松くい虫被害対策特別措置法の一部を改正する法律

法律第九号(昭六二・三・三一)

 松くい虫被害対策特別措置法(昭和五十二年法律第十八号)の一部を次のように改正する。

 第二条第四項中「その他の公益的機能が高い松林」を「及びその他の公益的機能が高い松林であつて他の樹種からなる森林によつては当該機能を確保することが困難なもの」に改め、同条第五項中「被害が」の下に「次に掲げる松林に」を加え、同項に次の二号を加える。

 一 高度公益機能松林

 二 松くい虫が運ぶ線虫類により松林に被害が発生していない地域に存する松林

 第三条第一項中「昭和五十七年度」を「昭和六十二年度」に改める。

 第四条の三第一項中「次に掲げる要件に該当する松林」を「高度公益機能松林又は被害拡大防止松林」に改め、同項各号を削る。

 第四条の四第一項中「前条第一項各号に掲げる要件に該当する松林」を「高度公益機能松林又は被害拡大防止松林」に改める。

 第九条の二を第九条の四とし、第九条の次に次の二条を加える。

 (駆除命令に代えて行う伐倒駆除)

第九条の二 都道府県知事は、高度公益機能松林又は被害拡大防止松林につき、松くい虫が羽化する時期及び松くい虫が運ぶ線虫類により当該松林に発生している被害の状況からみて、森林病害虫等防除法第五条第一項の規定による命令(同法第三条第一項第一号に掲げるものに限る。)及び当該命令に係る同法第五条第二項において準用する同法第四条第一項の規定による措置によるとすれば、松くい虫が羽化する時期までに当該松林において的確に伐倒駆除(松くい虫が付着している松の樹木の伐倒及び薬剤による防除をいう。以下この項において同じ。)を行うことが困難であると見込まれる場合であつて、松くい虫を駆除し、又はそのまん延を防止するため特に必要があると認めるときは、その必要の限度において、当該命令に代えて、伐倒駆除(枯死している松の樹木に係る場合に限る。以下「緊急伐倒駆除」という。)を行うことができる。

2 前項の規定による緊急伐倒駆除は、松くい虫が羽化する時期を勘案して都道府県実施計画において定める期間内でなければ行つてはならない。

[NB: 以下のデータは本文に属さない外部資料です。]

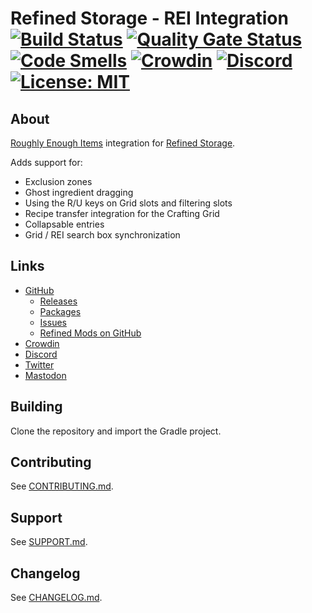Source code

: # Refined Storage - REI Integration [![Build Status](https://github.com/refinedmods/refinedstorage-rei-integration/actions/workflows/build.yml/badge.svg?branch=develop)](https://github.com/refinedmods/refinedstorage-rei-integration/actions/workflows/build.yml) [![Quality Gate Status](https://sonarcloud.io/api/project_badges/measure?project=refinedmods_refinedstorage-rei-integration&metric=alert_status)](https://sonarcloud.io/summary/new_code?id=refinedmods_refinedstorage-rei-integration) [![Code Smells](https://sonarcloud.io/api/project_badges/measure?project=refinedmods_refinedstorage-rei-integration&metric=code_smells)](https://sonarcloud.io/summary/new_code?id=refinedmods_refinedstorage-rei-integration) [![Crowdin](https://badges.crowdin.net/refined-storage-rei-integration/localized.svg)](https://crowdin.com/project/refined-storage-rei-integration) [![Discord](https://img.shields.io/discord/342942776494653441)](https://discordapp.com/invite/VYzsydb) [![License: MIT](https://img.shields.io/badge/License-MIT-yellow.svg)](LICENSE.md)

## About

[Roughly Enough Items](https://github.com/shedaniel/RoughlyEnoughItems) integration
for [Refined Storage](https://github.com/refinedmods/refinedstorage2).

Adds support for:

- Exclusion zones
- Ghost ingredient dragging
- Using the R/U keys on Grid slots and filtering slots
- Recipe transfer integration for the Crafting Grid
- Collapsable entries
- Grid / REI search box synchronization

## Links

- [GitHub](https://github.com/refinedmods/refinedstorage-rei-integration)
    - [Releases](https://github.com/refinedmods/refinedstorage-rei-integration/releases)
    - [Packages](https://github.com/refinedmods/refinedstorage-rei-integration/packages)
    - [Issues](https://github.com/refinedmods/refinedstorage-rei-integration/issues)
    - [Refined Mods on GitHub](https://github.com/refinedmods)
- [Crowdin](https://crowdin.com/project/refined-storage-rei-integration)
- [Discord](https://discordapp.com/invite/VYzsydb)
- [Twitter](https://twitter.com/refinedmods)
- [Mastodon](https://anvil.social/@refinedmods)

## Building

Clone the repository and import the Gradle project.

## Contributing

See [CONTRIBUTING.md](.github/CONTRIBUTING.md).

## Support

See [SUPPORT.md](.github/SUPPORT.md).

## Changelog

See [CHANGELOG.md](CHANGELOG.md).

3 都道府県知事は、第一項の規定により緊急伐倒駆除を行おうとするときは、その二十日前までに、農林水産省令で定めるところにより、次の事項を公表しなければならない。

 一 区域及び期間

 二 緊急伐倒駆除を行う理由

 三 その他必要な事項

4 第五条第三項及び第四項の規定は前項の規定による公表について、第七条の規定は第一項の規定による緊急伐倒駆除について準用する。

5 都道府県知事は、第一項の規定により緊急伐倒駆除を行つたときは、当該緊急伐倒駆除に係る松林を所有する者に対し、遅滞なく、その旨を通知しなければならない。

6 都道府県知事は、前項の規定による通知を受けるべき者の所在が知れないときその他当該通知をその者にすることができないときは、農林水産省令で定める手続に従い、当該通知の内容を公告してその通知に代えることができる。

 (他の樹種等からなる森林への転換)

第九条の三 都道府県知事は、都道府県実施計画の達成上必要があるときは、高度公益機能松林又は被害拡大防止松林につき、第三条第二項第四号に規定する措置を実施することを特に促進すべき松林を選定し、これを公表することができる。この場合において、都道府県知事は、当該松林を所有し、又は管理する者に対し、施業その他必要な事項に関し助言及び指導を行うよう努めるものとする。

 第十一条中「及び第五条第一項」を「、第五条第一項」に改め、「特別防除に要する費用」の下に「及び第九条の二第一項の規定により都道府県知事が行う緊急伐倒駆除に要する費用」を加える。

 第十二条中「又は第五条第一項」を「、第五条第一項」に改め、「よる特別防除」の下に「又は第九条の二第一項の規定による緊急伐倒駆除」を加え、「又は同法第六条第一項」を「、同法第六条第一項」に改め、「特別防除を行う場合」の下に「又は同法第九条の二第一項の規定により緊急伐倒駆除を行う場合」を加え、「又は同法第五条第一項」を「、同法第五条第一項」に改め、「行う特別防除」の下に「又は同法第九条の二第一項の規定により都道府県知事が行う緊急伐倒駆除」を加える。

 第十三条中「及び第五条第一項」を「、第五条第一項」に改め、「特別防除に関する事務」の下に「及び第九条の二第一項の規定による緊急伐倒駆除に関する事務」を加える。

 附則第二項中「昭和六十二年三月三十一日」を「昭和六十七年三月三十一日」に改める。

   附 則

1 この法律は、公布の日から施行する。

2 この法律の施行前にした行為に対する罰則の適用については、なお従前の例による。